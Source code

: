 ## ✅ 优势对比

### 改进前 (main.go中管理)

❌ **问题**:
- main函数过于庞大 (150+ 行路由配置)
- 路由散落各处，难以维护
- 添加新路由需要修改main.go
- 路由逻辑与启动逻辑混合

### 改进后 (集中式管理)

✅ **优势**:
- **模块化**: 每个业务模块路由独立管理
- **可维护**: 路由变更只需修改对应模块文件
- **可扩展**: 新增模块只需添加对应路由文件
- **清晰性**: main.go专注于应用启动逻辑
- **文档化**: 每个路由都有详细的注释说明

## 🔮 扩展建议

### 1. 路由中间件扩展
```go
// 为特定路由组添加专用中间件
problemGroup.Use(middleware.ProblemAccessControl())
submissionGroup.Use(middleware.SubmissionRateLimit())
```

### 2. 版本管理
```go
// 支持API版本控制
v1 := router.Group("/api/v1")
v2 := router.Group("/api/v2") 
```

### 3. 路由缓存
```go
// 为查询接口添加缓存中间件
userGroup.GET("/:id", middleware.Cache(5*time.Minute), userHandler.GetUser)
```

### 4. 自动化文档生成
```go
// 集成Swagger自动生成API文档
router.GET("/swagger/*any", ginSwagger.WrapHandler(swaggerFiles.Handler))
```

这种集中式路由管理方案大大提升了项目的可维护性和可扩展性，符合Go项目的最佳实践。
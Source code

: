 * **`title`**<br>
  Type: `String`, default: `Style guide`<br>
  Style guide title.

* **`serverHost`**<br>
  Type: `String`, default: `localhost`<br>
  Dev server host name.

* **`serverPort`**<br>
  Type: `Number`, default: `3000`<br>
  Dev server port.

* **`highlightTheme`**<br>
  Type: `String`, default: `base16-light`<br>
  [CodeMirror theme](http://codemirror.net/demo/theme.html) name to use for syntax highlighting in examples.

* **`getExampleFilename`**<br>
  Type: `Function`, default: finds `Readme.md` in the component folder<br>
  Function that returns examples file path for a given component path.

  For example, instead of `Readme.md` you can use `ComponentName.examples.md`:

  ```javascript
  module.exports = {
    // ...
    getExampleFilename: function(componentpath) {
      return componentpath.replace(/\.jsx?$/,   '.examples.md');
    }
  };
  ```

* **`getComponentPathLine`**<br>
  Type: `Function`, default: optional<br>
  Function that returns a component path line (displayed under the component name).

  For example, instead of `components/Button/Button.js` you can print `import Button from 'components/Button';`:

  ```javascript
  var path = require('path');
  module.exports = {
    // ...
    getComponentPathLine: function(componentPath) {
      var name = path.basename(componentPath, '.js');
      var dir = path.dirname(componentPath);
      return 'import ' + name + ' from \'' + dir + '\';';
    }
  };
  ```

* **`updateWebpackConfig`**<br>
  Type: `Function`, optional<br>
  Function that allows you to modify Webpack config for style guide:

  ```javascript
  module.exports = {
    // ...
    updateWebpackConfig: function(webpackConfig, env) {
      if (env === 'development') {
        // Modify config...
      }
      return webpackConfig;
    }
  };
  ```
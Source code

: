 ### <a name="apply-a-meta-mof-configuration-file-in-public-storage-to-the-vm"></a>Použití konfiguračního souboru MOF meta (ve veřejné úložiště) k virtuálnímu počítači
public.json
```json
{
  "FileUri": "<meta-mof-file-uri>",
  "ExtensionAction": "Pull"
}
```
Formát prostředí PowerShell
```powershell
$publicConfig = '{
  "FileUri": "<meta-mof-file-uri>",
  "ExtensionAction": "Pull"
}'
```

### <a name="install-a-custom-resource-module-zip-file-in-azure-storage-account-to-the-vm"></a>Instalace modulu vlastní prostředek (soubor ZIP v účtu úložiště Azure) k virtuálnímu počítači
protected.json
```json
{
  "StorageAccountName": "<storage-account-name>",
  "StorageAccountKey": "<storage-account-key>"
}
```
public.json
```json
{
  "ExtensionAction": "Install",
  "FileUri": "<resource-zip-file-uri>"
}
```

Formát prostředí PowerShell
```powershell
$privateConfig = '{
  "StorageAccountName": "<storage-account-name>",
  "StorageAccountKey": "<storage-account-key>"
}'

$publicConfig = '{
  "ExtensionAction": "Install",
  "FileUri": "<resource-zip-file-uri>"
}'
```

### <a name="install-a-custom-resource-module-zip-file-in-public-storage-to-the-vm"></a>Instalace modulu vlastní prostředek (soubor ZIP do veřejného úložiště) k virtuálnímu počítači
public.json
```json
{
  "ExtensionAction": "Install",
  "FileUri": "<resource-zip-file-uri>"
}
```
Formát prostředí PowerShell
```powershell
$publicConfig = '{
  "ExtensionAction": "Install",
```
————
**BRIEF**:
Once the line containing "Dev server port." has been retyped, stop. Begin at the first line of the material and reproduce every line up to it exactly.

**REPLY TO THE EXERCISE**:
Source code

: ## ✅ 优势对比

### 改进前 (main.go中管理)

❌ **问题**:
- main函数过于庞大 (150+ 行路由配置)
- 路由散落各处，难以维护
- 添加新路由需要修改main.go
- 路由逻辑与启动逻辑混合

### 改进后 (集中式管理)

✅ **优势**:
- **模块化**: 每个业务模块路由独立管理
- **可维护**: 路由变更只需修改对应模块文件
- **可扩展**: 新增模块只需添加对应路由文件
- **清晰性**: main.go专注于应用启动逻辑
- **文档化**: 每个路由都有详细的注释说明

## 🔮 扩展建议

### 1. 路由中间件扩展
```go
// 为特定路由组添加专用中间件
problemGroup.Use(middleware.ProblemAccessControl())
submissionGroup.Use(middleware.SubmissionRateLimit())
```

### 2. 版本管理
```go
// 支持API版本控制
v1 := router.Group("/api/v1")
v2 := router.Group("/api/v2") 
```

### 3. 路由缓存
```go
// 为查询接口添加缓存中间件
userGroup.GET("/:id", middleware.Cache(5*time.Minute), userHandler.GetUser)
```

### 4. 自动化文档生成
```go
// 集成Swagger自动生成API文档
router.GET("/swagger/*any", ginSwagger.WrapHandler(swaggerFiles.Handler))
```

这种集中式路由管理方案大大提升了项目的可维护性和可扩展性，符合Go项目的最佳实践。
Source code

: * **`title`**<br>
  Type: `String`, default: `Style guide`<br>
  Style guide title.

* **`serverHost`**<br>
  Type: `String`, default: `localhost`<br>
  Dev server host name.

* **`serverPort`**<br>
  Type: `Number`, default: `3000`<br>
  Dev server port.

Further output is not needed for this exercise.